**TASK REQUIREMENTS**
Scan the records below for the line containing "php artisan make:controller" and the line containing "use App\Http\Controllers\PostController;". Copy both, plus every line between, exactly.

**INPUT FOR THIS TASK**

'''

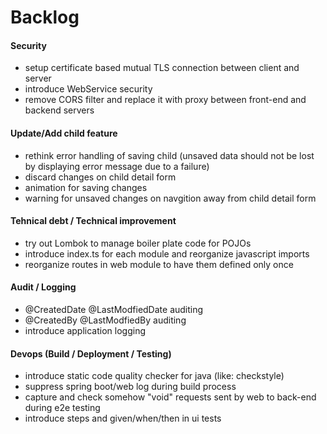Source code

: <html>
<body>
	<h1>Backlog</h1>
	<h4>Security</h4>
	<ul>
		<li>setup certificate based mutual TLS connection between client and server</li>
		<li>introduce WebService security</li>
		<li>remove CORS filter and replace it with proxy between front-end and backend servers</li>
	</ul>
	<h4>Update/Add child feature</h4>
	<ul>
		<li>rethink error handling of saving child (unsaved data should not be lost by displaying error message due to a failure)</li>
		<li>discard changes on child detail form</li>
		<li>animation for saving changes</li>
		<li>warning for unsaved changes on navgition away from child detail form</li>
	</ul>
	<h4>Tehnical debt / Technical improvement</h4>
	<ul>
		<li>try out Lombok to manage boiler plate code for POJOs</li>
		<li>introduce index.ts for each module and reorganize javascript imports</li>
		<li>reorganize routes in web module to have them defined only once</li>
	</ul>
	<h4>Audit / Logging</h4>
	<ul>
		<li>@CreatedDate @LastModfiedDate auditing</li>
		<li>@CreatedBy @LastModfiedBy auditing</li>
		<li>introduce application logging</li>
	</ul>
	<h4>Devops (Build / Deployment / Testing)</h4>
	<ul>
		<li>introduce static code quality checker for java (like: checkstyle)</li>
		<li>suppress spring boot/web log during build process</li>
		<li>capture and check somehow "void" requests sent by web to back-end during e2e testing</li>
		<li>introduce steps and given/when/then in ui tests</li>
	</ul>
</body>
</html>
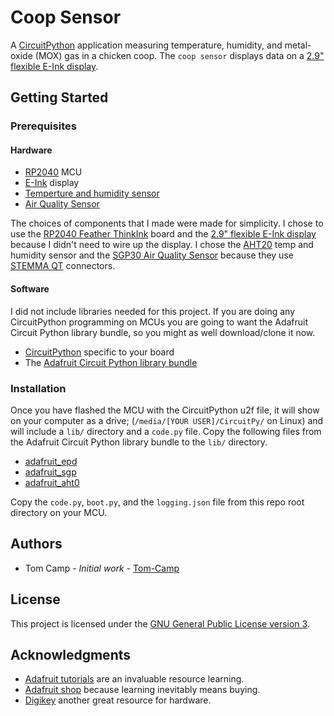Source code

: # Coop Sensor

A [CircuitPython](https://circuitpython.org/) application measuring temperature, humidity, and metal-oxide (MOX) gas in
a chicken coop. The `coop sensor` displays data on a [2.9" flexible E-Ink display](https://www.adafruit.com/product/4262).

## Getting Started

### Prerequisites

#### Hardware

* [RP2040](https://www.raspberrypi.com/documentation/microcontrollers/rp2040.html) MCU
* [E-Ink](https://www.adafruit.com/search?q=e-ink+display) display
* [Temperture and humidity sensor](https://www.adafruit.com/product/4566)
* [Air Quality Sensor](https://www.adafruit.com/product/3709)

The choices of components that I made were made for simplicity. I chose to use the
[RP2040 Feather ThinkInk](https://www.adafruit.com/product/5727) board and the
[2.9" flexible E-Ink display](https://www.adafruit.com/product/4262) because I didn't need to wire up the display. I
chose the [AHT20](https://www.adafruit.com/product/4566) temp and humidity sensor and the
[SGP30 Air Quality Sensor](https://www.adafruit.com/product/3709) because they use
[STEMMA QT](https://learn.adafruit.com/introducing-adafruit-stemma-qt) connectors.

#### Software

I did not include libraries needed for this project. If you are doing any CircuitPython programming on MCUs you are
going to want the Adafruit Circuit Python library bundle, so you might as well download/clone it now.

* [CircuitPython](https://circuitpython.org/downloads) specific to your board
* The [Adafruit Circuit Python library bundle](https://github.com/adafruit/Adafruit_CircuitPython_Bundle)

### Installation

Once you have flashed the MCU with the CircuitPython u2f file, it will show on your computer as a drive;
(`/media/[YOUR USER]/CircuitPy/` on Linux) and will include a `lib/` directory and a `code.py` file. Copy the following
files from the Adafruit Circuit Python library bundle to the `lib/` directory.

* [adafruit_epd](https://github.com/adafruit/Adafruit_EPD)
* [adafruit_sgp](https://docs.circuitpython.org/projects/sgp30/en/latest/)
* [adafruit_aht0](https://docs.circuitpython.org/projects/ahtx0/en/latest/)

Copy the `code.py`, `boot.py`, and the `logging.json` file from this repo root directory on your MCU.

## Authors

* Tom Camp - _Initial work_ - [Tom-Camp](https://github.com/Tom-Camp)

## License

This project is licensed under the [GNU General Public License version 3](LICENSE).

## Acknowledgments

* [Adafruit tutorials](https://learn.adafruit.com) are an invaluable resource learning.
* [Adafruit shop](https://adafruit.com) because learning inevitably means buying.
* [Digikey](https://digikey.com) another great resource for hardware.
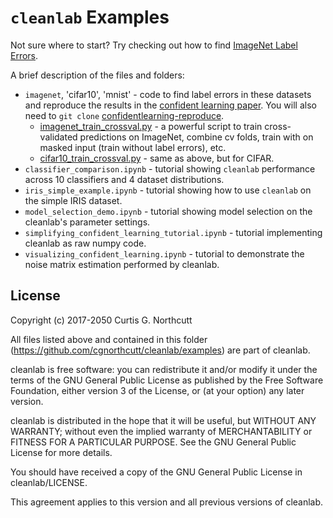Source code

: # ``cleanlab`` Examples

Not sure where to start? Try checking out how to find [ImageNet Label Errors](https://github.com/cgnorthcutt/cleanlab/blob/master/examples/imagenet/imagenet_train_label_errors.ipynb).


A brief description of the files and folders:
* `imagenet`, 'cifar10', 'mnist' - code to find label errors in these datasets and reproduce the results in the [confident learning paper](https://arxiv.org/abs/1911.00068). You will also need to `git clone` [confidentlearning-reproduce](https://github.com/cgnorthcutt/confidentlearning-reproduce).
  - [imagenet_train_crossval.py](https://github.com/cgnorthcutt/cleanlab/blob/master/examples/imagenet/imagenet_train_crossval.py) - a powerful script to train cross-validated predictions on ImageNet, combine cv folds, train with on masked input (train without label errors), etc.
  - [cifar10_train_crossval.py](https://github.com/cgnorthcutt/cleanlab/blob/master/examples/cifar10/cifar10_train_crossval.py) - same as above, but for CIFAR.
* `classifier_comparison.ipynb` - tutorial showing `cleanlab` performance across 10 classifiers and 4 dataset distributions.
* `iris_simple_example.ipynb` - tutorial showing how to use `cleanlab` on the simple IRIS dataset.
* `model_selection_demo.ipynb` - tutorial showing model selection on the cleanlab's parameter settings.
* `simplifying_confident_learning_tutorial.ipynb` - tutorial implementing cleanlab as raw numpy code.
* `visualizing_confident_learning.ipynb` - tutorial to demonstrate the noise matrix estimation performed by cleanlab.

## License

Copyright (c) 2017-2050 Curtis G. Northcutt

All files listed above and contained in this folder (https://github.com/cgnorthcutt/cleanlab/examples) are part of cleanlab.

cleanlab is free software: you can redistribute it and/or modify
it under the terms of the GNU General Public License as published by
the Free Software Foundation, either version 3 of the License, or
(at your option) any later version.

cleanlab is distributed in the hope that it will be useful,
but WITHOUT ANY WARRANTY; without even the implied warranty of
MERCHANTABILITY or FITNESS FOR A PARTICULAR PURPOSE.  See the
GNU General Public License for more details.

You should have received a copy of the GNU General Public License in cleanlab/LICENSE.

This agreement applies to this version and all previous versions of cleanlab.
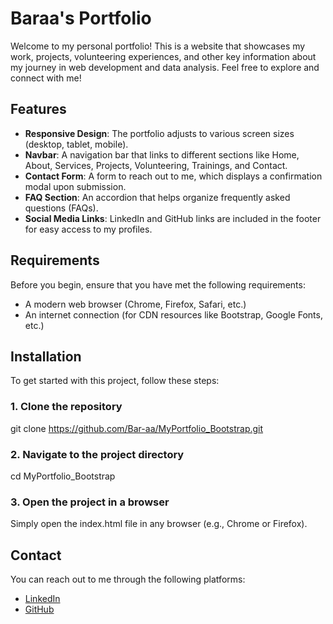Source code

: # Baraa's Portfolio

Welcome to my personal portfolio! This is a website that showcases my work, projects, volunteering experiences, and other key information about my journey in web development and data analysis. Feel free to explore and connect with me!

## Features

- **Responsive Design**: The portfolio adjusts to various screen sizes (desktop, tablet, mobile).
- **Navbar**: A navigation bar that links to different sections like Home, About, Services, Projects, Volunteering, Trainings, and Contact.
- **Contact Form**: A form to reach out to me, which displays a confirmation modal upon submission.
- **FAQ Section**: An accordion that helps organize frequently asked questions (FAQs).
- **Social Media Links**: LinkedIn and GitHub links are included in the footer for easy access to my profiles.

## Requirements

Before you begin, ensure that you have met the following requirements:

- A modern web browser (Chrome, Firefox, Safari, etc.)
- An internet connection (for CDN resources like Bootstrap, Google Fonts, etc.)

## Installation

To get started with this project, follow these steps:

### 1. Clone the repository

git clone https://github.com/Bar-aa/MyPortfolio_Bootstrap.git

### 2. Navigate to the project directory

cd MyPortfolio_Bootstrap

### 3. Open the project in a browser
Simply open the index.html file in any browser (e.g., Chrome or Firefox).

## Contact
You can reach out to me through the following platforms:
- [LinkedIn](https://www.linkedin.com/in/baraa-shelbayeh)
- [GitHub](https://github.com/Bar-aa)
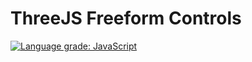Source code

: # ThreeJS Freeform Controls

[![Language grade: JavaScript](https://img.shields.io/lgtm/grade/javascript/g/tocttou/three-freeform-controls.svg?logo=lgtm&logoWidth=18)](https://lgtm.com/projects/g/tocttou/three-freeform-controls/context:javascript)

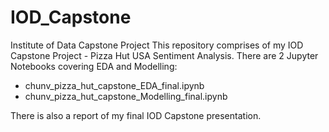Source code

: # IOD_Capstone
Institute of Data Capstone Project
This repository comprises of my IOD Capstone Project - Pizza Hut USA Sentiment Analysis. There are 2 Jupyter Notebooks covering EDA and Modelling:
- chunv_pizza_hut_capstone_EDA_final.ipynb
- chunv_pizza_hut_capstone_Modelling_final.ipynb

There is also a report of my final IOD Capstone presentation.
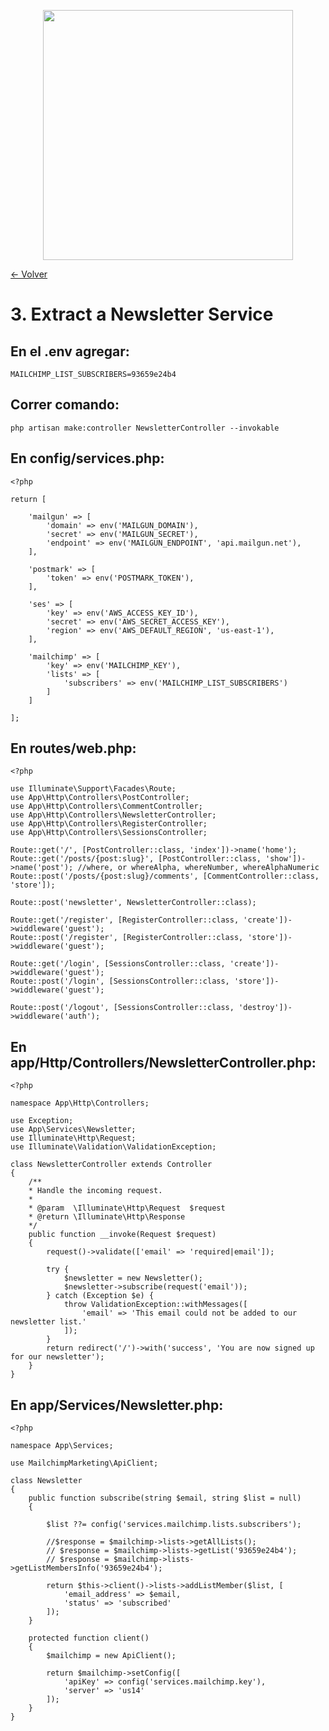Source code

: <p align="center"><a href="https://laravel.com" target="_blank"><img src="https://raw.githubusercontent.com/laravel/art/master/logo-lockup/5%20SVG/2%20CMYK/1%20Full%20Color/laravel-logolockup-cmyk-red.svg" width="400"></a></p>

[<- Volver](../../README.md)

# 3. Extract a Newsletter Service

## En el .env agregar:

    MAILCHIMP_LIST_SUBSCRIBERS=93659e24b4

## Correr comando:

    php artisan make:controller NewsletterController --invokable

## En config/services.php:

    <?php

    return [

        'mailgun' => [
            'domain' => env('MAILGUN_DOMAIN'),
            'secret' => env('MAILGUN_SECRET'),
            'endpoint' => env('MAILGUN_ENDPOINT', 'api.mailgun.net'),
        ],

        'postmark' => [
            'token' => env('POSTMARK_TOKEN'),
        ],

        'ses' => [
            'key' => env('AWS_ACCESS_KEY_ID'),
            'secret' => env('AWS_SECRET_ACCESS_KEY'),
            'region' => env('AWS_DEFAULT_REGION', 'us-east-1'),
        ],

        'mailchimp' => [
            'key' => env('MAILCHIMP_KEY'),
            'lists' => [
                'subscribers' => env('MAILCHIMP_LIST_SUBSCRIBERS')
            ]
        ]

    ];

## En routes/web.php:

    <?php

    use Illuminate\Support\Facades\Route;
    use App\Http\Controllers\PostController;
    use App\Http\Controllers\CommentController;
    use App\Http\Controllers\NewsletterController;
    use App\Http\Controllers\RegisterController;
    use App\Http\Controllers\SessionsController;

    Route::get('/', [PostController::class, 'index'])->name('home');
    Route::get('/posts/{post:slug}', [PostController::class, 'show'])->name('post'); //where, or whereAlpha, whereNumber, whereAlphaNumeric
    Route::post('/posts/{post:slug}/comments', [CommentController::class, 'store']);

    Route::post('newsletter', NewsletterController::class);

    Route::get('/register', [RegisterController::class, 'create'])->widdleware('guest');
    Route::post('/register', [RegisterController::class, 'store'])->widdleware('guest');

    Route::get('/login', [SessionsController::class, 'create'])->widdleware('guest');
    Route::post('/login', [SessionsController::class, 'store'])->widdleware('guest');

    Route::post('/logout', [SessionsController::class, 'destroy'])->widdleware('auth');

## En app/Http/Controllers/NewsletterController.php:

    <?php

    namespace App\Http\Controllers;

    use Exception;
    use App\Services\Newsletter;
    use Illuminate\Http\Request;
    use Illuminate\Validation\ValidationException;

    class NewsletterController extends Controller
    {
        /**
        * Handle the incoming request.
        *
        * @param  \Illuminate\Http\Request  $request
        * @return \Illuminate\Http\Response
        */
        public function __invoke(Request $request)
        {
            request()->validate(['email' => 'required|email']);

            try {
                $newsletter = new Newsletter();
                $newsletter->subscribe(request('email'));
            } catch (Exception $e) {
                throw ValidationException::withMessages([
                    'email' => 'This email could not be added to our newsletter list.'
                ]);
            }
            return redirect('/')->with('success', 'You are now signed up for our newsletter');
        }
    }

## En app/Services/Newsletter.php:

    <?php 

    namespace App\Services;

    use MailchimpMarketing\ApiClient;

    class Newsletter
    {
        public function subscribe(string $email, string $list = null)
        {

            $list ??= config('services.mailchimp.lists.subscribers');

            //$response = $mailchimp->lists->getAllLists();
            // $response = $mailchimp->lists->getList('93659e24b4');
            // $response = $mailchimp->lists->getListMembersInfo('93659e24b4');

            return $this->client()->lists->addListMember($list, [
                'email_address' => $email,
                'status' => 'subscribed'
            ]);
        }

        protected function client()
        {
            $mailchimp = new ApiClient();

            return $mailchimp->setConfig([
                'apiKey' => config('services.mailchimp.key'),
                'server' => 'us14'
            ]);
        }
    }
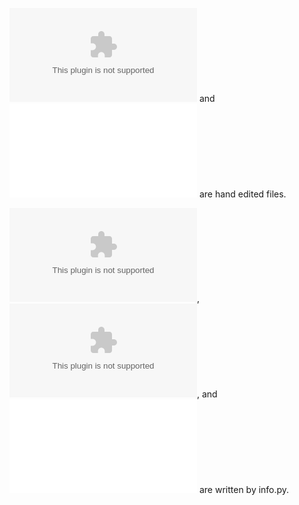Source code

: ![info.csv](info.csv) and ![plot.json](plot.json) are hand edited files.

![info.extended.csv](info.extended.csv), ![info.simulation.csv](info.simulation.csv), and ![info.json](info.json) are written by info.py.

'''

**EXERCISE SOLUTION**
    php artisan make:controller NewsletterController --invokable

## En config/services.php:

    <?php

    return [

        'mailgun' => [
            'domain' => env('MAILGUN_DOMAIN'),
            'secret' => env('MAILGUN_SECRET'),
            'endpoint' => env('MAILGUN_ENDPOINT', 'api.mailgun.net'),
        ],

        'postmark' => [
            'token' => env('POSTMARK_TOKEN'),
        ],

        'ses' => [
            'key' => env('AWS_ACCESS_KEY_ID'),
            'secret' => env('AWS_SECRET_ACCESS_KEY'),
            'region' => env('AWS_DEFAULT_REGION', 'us-east-1'),
        ],

        'mailchimp' => [
            'key' => env('MAILCHIMP_KEY'),
            'lists' => [
                'subscribers' => env('MAILCHIMP_LIST_SUBSCRIBERS')
            ]
        ]

    ];

## En routes/web.php:

    <?php

    use Illuminate\Support\Facades\Route;
    use App\Http\Controllers\PostController;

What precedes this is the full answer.